Prior to the murder case, a Virginia judge had ruled in a UMW private property damage and criminal threats case that "the evidence shows beyond any shadow of a doubt that violent activities are being organized, orchestrated and encouraged by the leadership of the union." The unions have slowly lost their hold over the working public, and their rhetoric convinces no worker to join their unions voluntarily. They have to convince them somehow. If the speeches don't work, the violence which had been on the down trend for several decades has come back in force. Intimidation and actual physical harm to both employers and employees is the order of the day.
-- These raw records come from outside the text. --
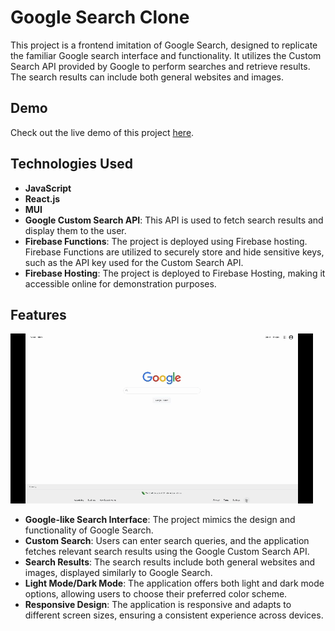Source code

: # Google Search Clone

This project is a frontend imitation of Google Search, designed to replicate the familiar Google search interface and functionality. It utilizes the Custom Search API provided by Google to perform searches and retrieve results. The search results can include both general websites and images.

## Demo

Check out the live demo of this project [here](https://search-clone-69618.web.app/).

## Technologies Used

- **JavaScript**
- **React.js**
- **MUI**
- **Google Custom Search API**: This API is used to fetch search results and display them to the user.
- **Firebase Functions**: The project is deployed using Firebase hosting. Firebase Functions are utilized to securely store and hide sensitive keys, such as the API key used for the Custom Search API.
- **Firebase Hosting**: The project is deployed to Firebase Hosting, making it accessible online for demonstration purposes.

## Features

![Demo](./demo.gif)

- **Google-like Search Interface**: The project mimics the design and functionality of Google Search.
- **Custom Search**: Users can enter search queries, and the application fetches relevant search results using the Google Custom Search API.
- **Search Results**: The search results include both general websites and images, displayed similarly to Google Search.
- **Light Mode/Dark Mode**: The application offers both light and dark mode options, allowing users to choose their preferred color scheme.
- **Responsive Design**: The application is responsive and adapts to different screen sizes, ensuring a consistent experience across devices.
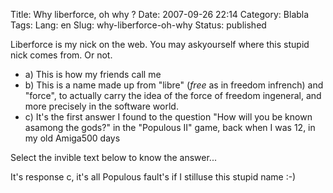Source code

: Title: Why liberforce, oh why ?
Date: 2007-09-26 22:14
Category: Blabla
Tags:
Lang: en
Slug: why-liberforce-oh-why
Status: published

<div class="\"contenuArticle\"">

Liberforce is my nick on the web. You may askyourself where this stupid nick comes from. Or not.
-   a\) This is how my friends call me
-   b\) This is a name made up from "libre" (*free* as in freedom infrench) and "force", to actually carry the idea of the force of freedom ingeneral, and more precisely in the software world.
-   c\) It's the first answer I found to the question "How will you be known asamong the gods?" in the "Populous II" game, back when I was 12, in my old Amiga500 days

Select the invible text below to know the answer...

<div class="\"hitencart\"">

It's response c, it's all Populous fault's if I stilluse this stupid name :-)

</div>

</div>
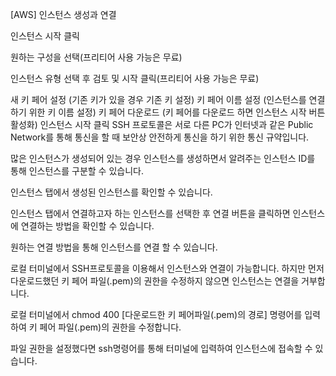 [AWS] 인스턴스 생성과 연결


인스턴스 시작 클릭



원하는 구성을 선택(프리티어 사용 가능은 무료)



인스턴스 유형 선택 후 검토 및 시작 클릭(프리티어 사용 가능은 무료)



새 키 페어 설정 (기존 키가 있을 경우 기존 키 설정)
키 페어 이름 설정 (인스턴스를 연결하기 위한 키 이름 설정)
키 페어 다운로드 (키 페어를 다운로드 하면 인스턴스 시작 버튼 활성화)
인스턴스 시작 클릭
SSH 프로토콜은 서로 다른 PC가 인터넷과 같은 Public Network를 통해 통신을 할 때 보안상 안전하게 통신을 하기 위한 통신 규약입니다.


많은 인스턴스가 생성되어 있는 경우 인스턴스를 생성하면서 알려주는 인스턴스 ID를 통해 인스턴스를 구분할 수 있습니다.



인스턴스 탭에서 생성된 인스턴스를 확인할 수 있습니다.



인스턴스 탭에서 연결하고자 하는 인스턴스를 선택한 후 연결 버튼을 클릭하면 인스턴스에 연결하는 방법을 확인할 수 있습니다.



원하는 연결 방법을 통해 인스턴스를 연결 할 수 있습니다.



로컬 터미널에서 SSH프로토콜을 이용해서 인스턴스와 연결이 가능합니다.
하지만 먼저 다운로드했던 키 페어 파일(.pem)의 권한을 수정하지 않으면 인스턴스는 연결을 거부합니다.



로컬 터미널에서 chmod 400 [다운로드한 키 페어파일(.pem)의 경로] 명령어를 입력하여 키 페어 파일(.pem)의 권한을 수정합니다.



파일 권한을 설정했다면 ssh명령어를 통해 터미널에 입력하여 인스턴스에 접속할 수 있습니다.
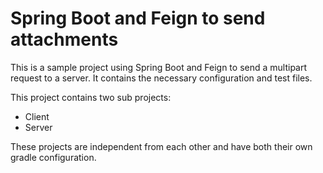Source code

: # Spring Boot and Feign to send attachments
This is a sample project using Spring Boot and Feign to send a multipart request to a server. It contains the necessary 
configuration and test files.

This project contains two sub projects:

- Client
- Server

These projects are independent from each other and have both their own gradle configuration.
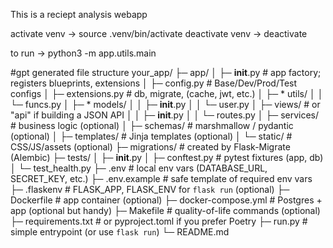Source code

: This is a reciept analysis webapp

activate venv -> source .venv/bin/activate
deactivate venv -> deactivate

to run -> python3 -m app.utils.main

#gpt generated file structure
your_app/
├─ app/
│  ├─ __init__.py          # app factory; registers blueprints, extensions
│  ├─ config.py            # Base/Dev/Prod/Test configs
│  ├─ extensions.py        # db, migrate, (cache, jwt, etc.)
│  ├─ * utils/
│  │  └─ funcs.py
│  ├─ * models/
│  │  ├─ __init__.py
│  │  └─ user.py
│  ├─ views/               # or "api" if building a JSON API
│  │  ├─ __init__.py
│  │  └─ routes.py
│  ├─ services/            # business logic (optional)
│  ├─ schemas/             # marshmallow / pydantic (optional)
│  ├─ templates/           # Jinja templates (optional)
│  └─ static/              # CSS/JS/assets (optional)
├─ migrations/             # created by Flask-Migrate (Alembic)
├─ tests/
│  ├─ __init__.py
│  ├─ conftest.py          # pytest fixtures (app, db)
│  └─ test_health.py
├─ .env                    # local env vars (DATABASE_URL, SECRET_KEY, etc.)
├─ .env.example            # safe template of required env vars
├─ .flaskenv               # FLASK_APP, FLASK_ENV for `flask run` (optional)
├─ Dockerfile              # app container (optional)
├─ docker-compose.yml      # Postgres + app (optional but handy)
├─ Makefile                # quality-of-life commands (optional)
├─ requirements.txt        # or pyproject.toml if you prefer Poetry
├─ run.py                  # simple entrypoint (or use `flask run`)
└─ README.md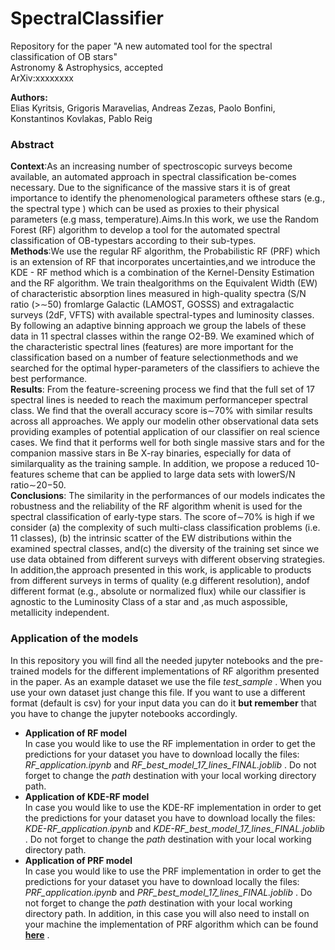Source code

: # SpectralClassifier

Repository for the paper "A new automated tool for the spectral classification of OB stars"\
Astronomy & Astrophysics, accepted\
ArXiv:xxxxxxxx

**Authors:**\
Elias Kyritsis, Grigoris Maravelias, Andreas Zezas, Paolo Bonfini, Konstantinos Kovlakas, Pablo Reig

### Abstract 
**Context**:As an increasing number of spectroscopic surveys become available, an automated approach in spectral classification be-comes necessary. Due to the significance of the massive stars it is of great importance to identify the phenomenological parameters ofthese stars (e.g., the spectral type ) which can be used as proxies to their physical parameters (e.g mass, temperature).Aims.In this work, we use the Random Forest (RF) algorithm to develop a tool for the automated spectral classification of OB-typestars according to their sub-types.\
**Methods**:We use the regular RF algorithm, the Probabilistic RF (PRF) which is an extension of RF that incorporates uncertainties,and we introduce the KDE - RF method which is a combination of the Kernel-Density Estimation and the RF algorithm. We train thealgorithms on the Equivalent Width (EW) of characteristic absorption lines measured in high-quality spectra (S/N ratio (>∼50) fromlarge Galactic (LAMOST, GOSSS) and extragalactic surveys (2dF, VFTS) with available spectral-types and luminosity classes. By following an adaptive binning approach we group the labels of these data in 11 spectral classes within the range O2-B9. We examined which of the characteristic spectral lines (features) are more important for the classification based on a number of feature selectionmethods and we searched for the optimal hyper-parameters of the classifiers to achieve the best performance.\
**Results**: From the feature-screening process we find that the full set of 17 spectral lines is needed to reach the maximum performanceper spectral class. We find that the overall accuracy score is∼70% with similar results across all approaches. We apply our modelin other observational data sets providing examples of potential application of our classifier on real science cases. We find that it performs well for both single massive stars and for the companion massive stars in Be X-ray binaries, especially for data of similarquality as the training sample. In addition, we propose a reduced 10-features scheme that can be applied to large data sets with lowerS/N ratio∼20−50.\
**Conclusions**: The similarity in the performances of our models indicates the robustness and the reliability of the RF algorithm whenit is used for the spectral classification of early-type stars. The score of∼70% is high if we consider (a) the complexity of such multi-class classification problems (i.e. 11 classes), (b) the intrinsic scatter of the EW distributions within the examined spectral classes, and(c) the diversity of the training set since we use data obtained from different surveys with different observing strategies. In addition,the approach presented in this work, is applicable to products from different surveys in terms of quality (e.g different resolution), andof different format (e.g., absolute or normalized flux) while our classifier is agnostic to the Luminosity Class of a star and ,as much aspossible, metallicity independent.


### Application of the models
In this repository you will find all the needed jupyter notebooks and the pre-trained models for the different implementations of RF algorithm presented in the paper. As an example dataset we use the file *test_sample* . When you use your own dataset just change this file. If you want to use a different format (default is csv) for your input data you can do it **but remember** that you have to change the jupyter notebooks accordingly.  
- **Application of RF model**\
In case you would like to use the RF implementation in order to get the predictions for your dataset you have to download locally the files: *RF_application.ipynb* and *RF_best_model_17_lines_FINAL.joblib* . Do not forget to change the *path* destination with your local working directory path. 
- **Application of KDE-RF model**\
In case you would like to use the KDE-RF implementation in order to get the predictions for your dataset you have to download locally the files: *KDE-RF_application.ipynb* and *KDE-RF_best_model_17_lines_FINAL.joblib* . Do not forget to change the *path* destination with your local working directory path. 
- **Application of PRF model**\
In case you would like to use the PRF implementation in order to get the predictions for your dataset you have to download locally the files: *PRF_application.ipynb* and *PRF_best_model_17_lines_FINAL.joblib* . Do not forget to change the *path* destination with your local working directory path. In addition, in this case you will also need to install on your machine the implementation of PRF algorithm which can be found __[here](https://github.com/ireis/PRF)__ .
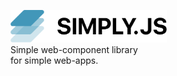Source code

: <img src="docs/images/logo.png" width="250px"><br>
Simple web-component library<br>for simple web-apps.

<center>
    <repl-component id="pxen71pu7juv1ie" download="false"></replcomponent>
</center>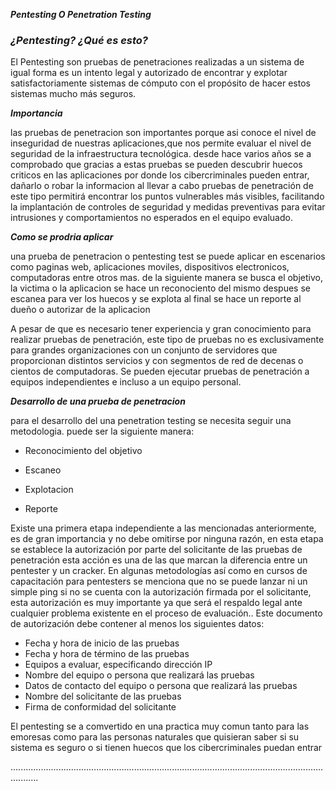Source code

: 

 _**Pentesting O Penetration Testing**_
### _**¿Pentesting?  ¿Qué es esto?**_

El Pentesting son pruebas de penetraciones realizadas a un sistema de igual forma es un intento legal y autorizado de encontrar y explotar satisfactoriamente sistemas de cómputo con el propósito de hacer estos sistemas mucho más seguros. 	


_**Importancia**_ 

las pruebas de penetracion son importantes porque asi conoce el nivel de inseguridad de nuestras aplicaciones,que nos permite evaluar el nivel de seguridad de la infraestructura tecnológica. desde hace varios años se a comprobado que gracias a estas pruebas se pueden descubrir huecos criticos en las aplicaciones
por donde los cibercriminales pueden entrar, dañarlo o robar la informacion 
al llevar a cabo pruebas de penetración de este tipo permitirá encontrar los puntos vulnerables más visibles, facilitando la implantación de controles de seguridad y medidas preventivas para evitar intrusiones y comportamientos no esperados en el equipo evaluado.


_**Como se prodria aplicar**_ 

una prueba de penetracion o pentesting test se puede aplicar en escenarios como paginas web, aplicaciones moviles, dispositivos electronicos, computadoras entre otros mas. 
de la siguiente manera
se busca el objetivo, la victima o la aplicacion se hace un reconociento del mismo despues se escanea para ver los huecos  y se explota al final se hace un reporte al dueño o autorizar de la aplicacion

A pesar de que es necesario tener experiencia y gran conocimiento para realizar pruebas de penetración, este tipo de pruebas no es exclusivamente para grandes organizaciones con un conjunto de servidores que proporcionan distintos servicios y con segmentos de red de decenas o cientos de computadoras.
Se pueden ejecutar pruebas de penetración a equipos independientes e incluso a un equipo personal.


_**Desarrollo de una prueba de penetracion**_

para el desarrollo del una penetration testing se necesita seguir una metodologia.
puede ser la siguiente manera:

* Reconocimiento del objetivo

* Escaneo

* Explotacion

* Reporte 

Existe una primera etapa independiente a las mencionadas anteriormente, es de gran importancia y no debe omitirse por ninguna razón, en esta etapa se establece la autorización por parte del solicitante de las pruebas de penetración esta acción es una de las que marcan la diferencia entre un pentester y un cracker.
 En algunas metodologías así como en cursos de capacitación para pentesters se menciona que no se puede lanzar ni un simple ping si no se cuenta con la autorización firmada por el solicitante, esta autorización es muy importante ya que será el respaldo legal ante cualquier problema existente en el proceso de evaluación..
Este documento de autorización debe contener al menos los siguientes datos:

* Fecha y hora de inicio de las pruebas
* Fecha y hora de término de las pruebas
* Equipos a evaluar, especificando dirección IP
* Nombre del equipo o persona que realizará las pruebas 
* Datos de contacto del equipo o persona que realizará las pruebas
* Nombre del solicitante de las pruebas 
* Firma de conformidad del solicitante

 El pentesting se a comvertido en una practica muy comun tanto para las emoresas como para las personas naturales que quisieran saber si su sistema es seguro o si tienen huecos que los cibercriminales puedan entrar 



.......................................................................................................................................
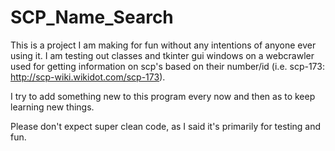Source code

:# SCP_Name_Search

This is a project I am making for fun without any intentions of anyone ever using it. I am testing out classes and tkinter gui windows on a webcrawler used for getting information on scp's based on their number/id (i.e. scp-173: http://scp-wiki.wikidot.com/scp-173).

I try to add something new to this program every now and then as to keep learning new things.

Please don't expect super clean code, as I said it's primarily for testing and fun.
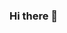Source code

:### Hi there 👋

<!--
**Counselbari/Counselbari** is a ✨ _special_ ✨ repository because its `README.md` (this file) appears on your GitHub profile.

Here are some ideas to get you started:

- 🔭 I’m currently working on ... Image recognition with python
- 🌱 I’m currently learning ... Mechatronics Engineering And python development 
- 👯 I’m looking to collaborate on ...
- 🤔 I’m looking for help with ... 
- 💬 Ask me about ... Python development and mechatronics 
- 📫 How to reach me: ... counselbaripaul070@gmail.com
- 😄 Pronouns: ...
- ⚡ Fun fact: ...
-->
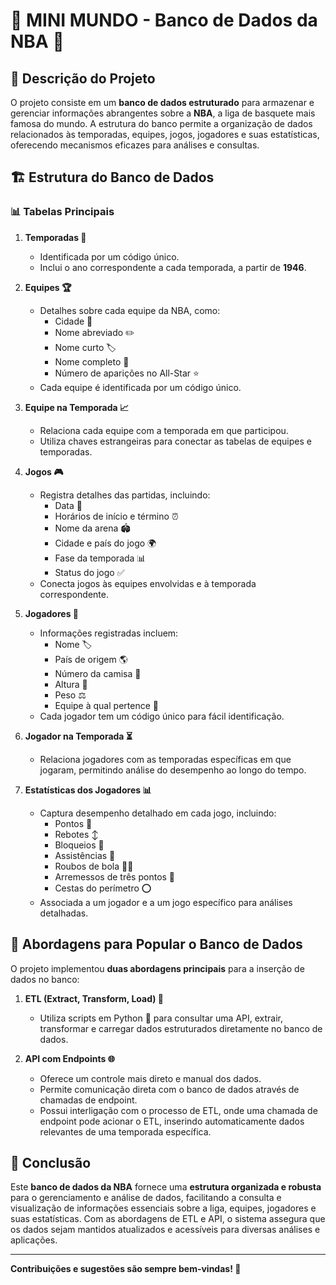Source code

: # 🌟 MINI MUNDO - Banco de Dados da NBA 🏀

## 📖 Descrição do Projeto

O projeto consiste em um **banco de dados estruturado** para armazenar e gerenciar informações abrangentes sobre a **NBA**, a liga de basquete mais famosa do mundo. A estrutura do banco permite a organização de dados relacionados às temporadas, equipes, jogos, jogadores e suas estatísticas, oferecendo mecanismos eficazes para análises e consultas. 

## 🏗️ Estrutura do Banco de Dados

### 📊 Tabelas Principais

1. **Temporadas 📅**
   - Identificada por um código único.
   - Inclui o ano correspondente a cada temporada, a partir de **1946**.

2. **Equipes 🏆**
   - Detalhes sobre cada equipe da NBA, como:
     - Cidade 🌆
     - Nome abreviado ✏️
     - Nome curto 🏷️
     - Nome completo 📜
     - Número de aparições no All-Star ⭐
   - Cada equipe é identificada por um código único.

3. **Equipe na Temporada 📈**
   - Relaciona cada equipe com a temporada em que participou.
   - Utiliza chaves estrangeiras para conectar as tabelas de equipes e temporadas.

4. **Jogos 🎮**
   - Registra detalhes das partidas, incluindo:
     - Data 📆
     - Horários de início e término ⏰
     - Nome da arena 🏟️
     - Cidade e país do jogo 🌍
     - Fase da temporada 📊
     - Status do jogo ✅
   - Conecta jogos às equipes envolvidas e à temporada correspondente.

5. **Jogadores 👤**
   - Informações registradas incluem:
     - Nome 🏷️
     - País de origem 🌎
     - Número da camisa 👕
     - Altura 📏
     - Peso ⚖️
     - Equipe à qual pertence 🏀
   - Cada jogador tem um código único para fácil identificação.

6. **Jogador na Temporada ⏳**
   - Relaciona jogadores com as temporadas específicas em que jogaram, permitindo análise do desempenho ao longo do tempo.

7. **Estatísticas dos Jogadores 📊**
   - Captura desempenho detalhado em cada jogo, incluindo:
     - Pontos 🏀
     - Rebotes ↕️
     - Bloqueios 🚫
     - Assistências 🤝
     - Roubos de bola 🏃‍♂️
     - Arremessos de três pontos 🎯
     - Cestas do perímetro ⭕
   - Associada a um jogador e a um jogo específico para análises detalhadas.

## 🔄 Abordagens para Popular o Banco de Dados

O projeto implementou **duas abordagens principais** para a inserção de dados no banco:

1. **ETL (Extract, Transform, Load) 🔄**
   - Utiliza scripts em Python 🐍 para consultar uma API, extrair, transformar e carregar dados estruturados diretamente no banco de dados.

2. **API com Endpoints 🌐**
   - Oferece um controle mais direto e manual dos dados.
   - Permite comunicação direta com o banco de dados através de chamadas de endpoint.
   - Possui interligação com o processo de ETL, onde uma chamada de endpoint pode acionar o ETL, inserindo automaticamente dados relevantes de uma temporada específica.

## 🚀 Conclusão

Este **banco de dados da NBA** fornece uma **estrutura organizada e robusta** para o gerenciamento e análise de dados, facilitando a consulta e visualização de informações essenciais sobre a liga, equipes, jogadores e suas estatísticas. Com as abordagens de ETL e API, o sistema assegura que os dados sejam mantidos atualizados e acessíveis para diversas análises e aplicações.

---

**Contribuições e sugestões são sempre bem-vindas! 🤗**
The most recent example is the activity which has taken place away from the picket lines shown in the picture accompanying this article. The latest target of organized thug labor is Verizon. Says a spokesman for the Communications Workers of America: "There's nothing wrong, or un-democratic, or un-American about militancy. It's part of our tradition." That was a valid statement nearly a century ago when companies which practiced union-busting used goons of their own. With the advent of the NLRB, state laws, creation of OSHA, and other modern developments, the companies grew up. The unions are still like dangerous, angry, willful and ungrateful children.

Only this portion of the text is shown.